Parlando della figura della donna, all’interno del teatro, non possiamo non citare due dei più grandi protagonisti della storia dell’Opera: Giuseppe Verdi (1813-1901) e Giacomo Puccini (1858-1924). I due autori hanno sempre portato in scena personaggi femminili caratterizzati con cura. Si sono sempre concentrati, infatti, sull’approfondimento psicologico e umano delle donne ergendole a vere e proprie eroine.

Nonostante questa scelta comune ad entrambi, possiamo trovare numerose differenze nella visione della donna tra Verdi e Puccini all’interno delle vicende narrate. Verdi era solito rappresentare donne lunari e misteriose. Sul Maestro, infatti, hanno inciso significativamente influenze e temi del movimento romantico, come il rapporto con la natura e la magia che ritroviamo con Amelia, eroina verdiana, alla ricerca di un’erba magica.

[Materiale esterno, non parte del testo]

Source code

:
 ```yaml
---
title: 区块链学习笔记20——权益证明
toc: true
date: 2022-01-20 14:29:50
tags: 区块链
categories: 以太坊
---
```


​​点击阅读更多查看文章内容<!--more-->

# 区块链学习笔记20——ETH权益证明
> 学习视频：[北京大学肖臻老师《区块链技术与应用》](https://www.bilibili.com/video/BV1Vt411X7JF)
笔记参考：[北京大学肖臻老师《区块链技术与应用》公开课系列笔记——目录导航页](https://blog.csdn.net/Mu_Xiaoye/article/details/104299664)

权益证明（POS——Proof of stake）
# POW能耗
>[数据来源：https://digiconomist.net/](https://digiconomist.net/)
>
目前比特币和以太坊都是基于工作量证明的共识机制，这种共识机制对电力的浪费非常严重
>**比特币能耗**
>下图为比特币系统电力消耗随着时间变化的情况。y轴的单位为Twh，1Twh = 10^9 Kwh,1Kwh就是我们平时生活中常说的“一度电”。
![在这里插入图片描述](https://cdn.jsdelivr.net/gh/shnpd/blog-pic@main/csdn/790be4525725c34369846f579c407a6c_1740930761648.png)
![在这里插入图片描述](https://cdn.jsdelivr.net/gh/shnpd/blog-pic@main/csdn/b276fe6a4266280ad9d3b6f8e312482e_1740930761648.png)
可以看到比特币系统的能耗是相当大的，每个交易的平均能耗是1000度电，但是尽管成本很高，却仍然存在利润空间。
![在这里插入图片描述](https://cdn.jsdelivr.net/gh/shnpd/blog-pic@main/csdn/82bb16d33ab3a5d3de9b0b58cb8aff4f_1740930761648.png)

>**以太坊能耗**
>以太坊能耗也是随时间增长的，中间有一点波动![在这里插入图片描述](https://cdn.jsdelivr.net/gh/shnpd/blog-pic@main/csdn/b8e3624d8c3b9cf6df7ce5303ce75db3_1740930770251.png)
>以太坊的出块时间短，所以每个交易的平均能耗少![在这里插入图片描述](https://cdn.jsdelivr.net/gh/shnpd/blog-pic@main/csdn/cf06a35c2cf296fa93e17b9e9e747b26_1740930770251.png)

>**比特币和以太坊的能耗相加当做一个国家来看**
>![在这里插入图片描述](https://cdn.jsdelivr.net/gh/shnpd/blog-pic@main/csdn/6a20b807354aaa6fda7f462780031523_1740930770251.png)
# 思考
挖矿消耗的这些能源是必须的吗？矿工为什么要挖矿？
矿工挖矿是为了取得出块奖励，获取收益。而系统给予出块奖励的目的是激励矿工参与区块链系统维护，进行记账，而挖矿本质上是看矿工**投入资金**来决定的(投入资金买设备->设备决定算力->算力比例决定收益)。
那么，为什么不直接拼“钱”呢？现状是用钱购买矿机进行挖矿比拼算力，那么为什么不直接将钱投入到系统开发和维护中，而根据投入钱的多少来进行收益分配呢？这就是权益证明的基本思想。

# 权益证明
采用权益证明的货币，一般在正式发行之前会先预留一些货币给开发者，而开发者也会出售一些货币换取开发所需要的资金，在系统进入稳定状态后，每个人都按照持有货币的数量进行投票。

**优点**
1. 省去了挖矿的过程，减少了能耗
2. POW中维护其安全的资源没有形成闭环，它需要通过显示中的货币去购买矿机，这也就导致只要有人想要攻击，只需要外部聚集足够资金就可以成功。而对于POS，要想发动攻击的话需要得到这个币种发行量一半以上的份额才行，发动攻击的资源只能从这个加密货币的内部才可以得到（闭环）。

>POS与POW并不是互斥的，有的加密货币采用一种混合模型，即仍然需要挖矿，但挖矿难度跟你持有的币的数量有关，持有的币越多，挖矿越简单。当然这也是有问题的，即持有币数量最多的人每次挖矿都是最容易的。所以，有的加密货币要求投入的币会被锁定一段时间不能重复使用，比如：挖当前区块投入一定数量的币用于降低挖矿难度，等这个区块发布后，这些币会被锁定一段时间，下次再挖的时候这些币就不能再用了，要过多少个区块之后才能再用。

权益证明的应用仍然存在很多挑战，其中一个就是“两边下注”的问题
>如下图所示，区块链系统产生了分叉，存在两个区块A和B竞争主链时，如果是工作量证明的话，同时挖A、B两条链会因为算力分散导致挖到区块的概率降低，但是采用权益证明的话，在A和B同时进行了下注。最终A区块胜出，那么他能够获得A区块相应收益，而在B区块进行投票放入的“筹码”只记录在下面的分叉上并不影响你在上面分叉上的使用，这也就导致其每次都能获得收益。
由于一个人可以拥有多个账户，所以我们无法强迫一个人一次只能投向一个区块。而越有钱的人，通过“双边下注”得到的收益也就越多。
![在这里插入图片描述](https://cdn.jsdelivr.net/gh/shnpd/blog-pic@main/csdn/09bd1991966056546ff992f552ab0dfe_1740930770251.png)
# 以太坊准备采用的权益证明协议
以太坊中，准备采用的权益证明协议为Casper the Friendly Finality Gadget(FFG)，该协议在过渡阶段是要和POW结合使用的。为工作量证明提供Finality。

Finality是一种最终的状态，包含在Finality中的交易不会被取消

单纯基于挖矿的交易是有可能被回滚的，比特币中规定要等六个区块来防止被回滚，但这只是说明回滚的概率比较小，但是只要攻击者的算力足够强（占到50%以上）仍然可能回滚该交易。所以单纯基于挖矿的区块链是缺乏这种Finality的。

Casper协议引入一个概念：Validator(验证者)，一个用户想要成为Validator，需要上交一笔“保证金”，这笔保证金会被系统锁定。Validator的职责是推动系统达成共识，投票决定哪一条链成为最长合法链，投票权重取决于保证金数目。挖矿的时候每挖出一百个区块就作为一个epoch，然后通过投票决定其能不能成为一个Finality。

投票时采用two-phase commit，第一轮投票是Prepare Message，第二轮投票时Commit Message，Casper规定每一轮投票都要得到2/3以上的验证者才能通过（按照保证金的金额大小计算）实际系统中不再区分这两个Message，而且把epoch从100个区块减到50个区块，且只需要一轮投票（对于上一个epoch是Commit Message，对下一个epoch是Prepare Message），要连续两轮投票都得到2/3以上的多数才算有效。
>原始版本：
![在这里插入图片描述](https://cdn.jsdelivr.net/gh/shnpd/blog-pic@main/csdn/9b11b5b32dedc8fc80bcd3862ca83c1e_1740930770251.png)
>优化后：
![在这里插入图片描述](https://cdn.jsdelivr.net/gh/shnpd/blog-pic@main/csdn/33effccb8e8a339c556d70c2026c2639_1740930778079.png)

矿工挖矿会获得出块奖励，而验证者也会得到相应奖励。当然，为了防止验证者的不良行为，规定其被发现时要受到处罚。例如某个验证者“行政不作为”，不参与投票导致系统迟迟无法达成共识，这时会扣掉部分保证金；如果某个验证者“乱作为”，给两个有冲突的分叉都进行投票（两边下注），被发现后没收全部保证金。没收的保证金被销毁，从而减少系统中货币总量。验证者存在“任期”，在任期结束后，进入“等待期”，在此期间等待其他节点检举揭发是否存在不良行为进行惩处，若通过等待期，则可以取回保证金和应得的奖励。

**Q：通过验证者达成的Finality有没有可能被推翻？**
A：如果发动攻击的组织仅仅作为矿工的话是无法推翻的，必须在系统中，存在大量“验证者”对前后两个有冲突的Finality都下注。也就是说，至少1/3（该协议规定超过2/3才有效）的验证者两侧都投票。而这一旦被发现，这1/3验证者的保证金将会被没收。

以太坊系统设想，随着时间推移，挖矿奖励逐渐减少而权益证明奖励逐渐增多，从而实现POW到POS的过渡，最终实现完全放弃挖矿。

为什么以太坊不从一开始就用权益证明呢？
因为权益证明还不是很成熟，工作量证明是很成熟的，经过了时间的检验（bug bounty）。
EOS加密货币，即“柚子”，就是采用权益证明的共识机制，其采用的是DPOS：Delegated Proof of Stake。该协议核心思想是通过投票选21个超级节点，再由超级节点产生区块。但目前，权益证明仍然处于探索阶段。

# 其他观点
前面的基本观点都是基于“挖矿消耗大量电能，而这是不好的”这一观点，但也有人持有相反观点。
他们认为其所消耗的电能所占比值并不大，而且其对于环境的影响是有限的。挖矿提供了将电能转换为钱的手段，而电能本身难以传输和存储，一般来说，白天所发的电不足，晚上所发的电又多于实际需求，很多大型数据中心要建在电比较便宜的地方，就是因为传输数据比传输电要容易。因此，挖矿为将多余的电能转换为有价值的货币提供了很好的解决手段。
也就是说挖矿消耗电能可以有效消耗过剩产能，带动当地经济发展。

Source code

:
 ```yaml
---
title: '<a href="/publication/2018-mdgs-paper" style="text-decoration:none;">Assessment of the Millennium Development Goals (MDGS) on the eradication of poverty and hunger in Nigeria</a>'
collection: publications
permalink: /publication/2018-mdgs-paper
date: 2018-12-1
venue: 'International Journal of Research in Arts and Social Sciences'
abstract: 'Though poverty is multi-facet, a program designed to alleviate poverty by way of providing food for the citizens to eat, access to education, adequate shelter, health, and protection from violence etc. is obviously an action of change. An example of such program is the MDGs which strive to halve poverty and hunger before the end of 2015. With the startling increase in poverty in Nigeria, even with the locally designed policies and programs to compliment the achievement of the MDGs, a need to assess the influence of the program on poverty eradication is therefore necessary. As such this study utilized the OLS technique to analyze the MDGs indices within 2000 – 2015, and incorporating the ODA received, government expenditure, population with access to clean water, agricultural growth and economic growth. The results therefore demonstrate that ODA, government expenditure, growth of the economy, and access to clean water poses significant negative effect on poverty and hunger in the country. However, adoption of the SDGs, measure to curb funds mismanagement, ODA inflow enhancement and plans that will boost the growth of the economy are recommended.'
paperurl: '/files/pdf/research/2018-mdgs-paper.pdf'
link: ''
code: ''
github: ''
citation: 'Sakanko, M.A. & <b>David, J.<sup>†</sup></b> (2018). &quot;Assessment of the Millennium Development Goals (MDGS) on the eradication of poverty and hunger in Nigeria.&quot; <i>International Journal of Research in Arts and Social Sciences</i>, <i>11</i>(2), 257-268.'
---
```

Questi ideali, avvolti dal mistero, propongono così personaggi succubi al caso ma pronti a sacrificarsi per amore. Le donne verdiane quindi sono sempre “alle prime armi” con l’amore ma non per questo hanno paura di rischiare tutto per il desiderio dell’amore stesso.

Un esempio concreto è Gilda in Rigoletto, ella infatti si innamora del Duca Di Mantova che si è finto un giovane studente nascondendo la sua vera identità. Gilda, nonostante scopra che quest’ultimo l’ha ingannata sceglie comunque di sacrificarsi per lui, perché alla fine egli le ha mostrato realmente cosa vuol dire amare. Queste donne non scendono a compromessi, combattono per i loro ideali anche contro il destino avverso, come Leonora di Trovatore pronta al suicidio pur di non concedersi e mostrarsi vittima dell’uomo. Vi sono due tipi di donne nell’ideale verdiano: la donna calcolatrice (come Lady Macbeth) e le donne ideali (come Aida o Gilda). Verdi, quindi, promuove una vera e propria forma di eroismo al femminile mostrando la forza di quest’ultime.

Puccini, d’altra parte invece, è stato influenzato in modo particolare dal Verismo come si evince dalla realtà in cui sono immersi i suoi personaggi. Gli ideali di base che lo guidano sono caratterizzati dalla concretezza, così come i soggetti da lui presentati che persistono in qualsiasi situazione pur di arrivare all’obbiettivo. Il carattere delle donne pucciniane è molto semplice, diretto, veritiero, sanguigno e passionale. Non sono più donne caste e ingenue ma donne disinvolte con una forte malizia. Donne pronte ad uccidere per mantenere la propria dignità, quindi non più vittime come in Verdi (Leonora, Trovatore) ma assassine come Tosca.

Puccini vuole esaltare la verità con l’utilizzo di donne comuni e per questo sempre attuali come Mimì in Bohème. L’istintività dei suoi personaggi rispecchia in pieno la corrente verista, che prediligeva la realtà e l’immediatezza della vita quotidiana. La cosa che accomuna questi due autori è la ricercata analisi di tutte le sfaccettature del mondo femminile. Tra i due possiamo trovare un “punto d’incontro” con Violetta e Mimì. Violetta, personaggio verdiano, e Mimì, personaggio pucciniano, sono due facce della stessa medaglia e hanno in comune un’introspezione psicologica particolare.

Le due sono l’emblema della ribellione sociale della donna tra la fine dell’800 e i primi del ‘900; entrambe sono personaggi ambigui per l’epoca, da una parte infatti abbiamo una prostituta (Violetta) e dall’altra una donna che vive da sola ma che volontariamente si reca nella casa del vicino Rodolfo (Mimì). Nonostante le polemiche, queste due donne sono un emblema, vere e proprie eroine immortali nella loro purezza d’animo.

Puccini e Verdi non si ritrovano in accordo solo sulla centralità delle donne nell’opera, ma anche sulla critica sociale alla borghesia, che giudicava moralmente ed in modo ipocrite le due protagoniste. Verdi e Puccini sfidarono la società per far emergere le donne della “nuova” società e segnarono gli animi degli spettatori con la forza della parola, della musica e dei sentimenti.